*** GIVEN ENTRIES ***

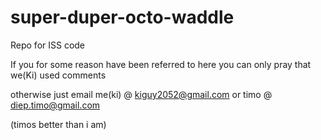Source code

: # super-duper-octo-waddle
Repo for ISS code

If you for some reason have been referred to here you can only pray that we(Ki) used comments

otherwise just email me(ki) @
kiguy2052@gmail.com
or timo @
diep.timo@gmail.com

(timos better than i am)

*** End of GIVEN ENTRIES ***

Restating the data word for word is the task, and pictures are to be omitted.

RESPONSE:
Source code

: # super-duper-octo-waddle
Repo for ISS code

If you for some reason have been referred to here you can only pray that we(Ki) used comments

otherwise just email me(ki) @
kiguy2052@gmail.com
or timo @
diep.timo@gmail.com

(timos better than i am)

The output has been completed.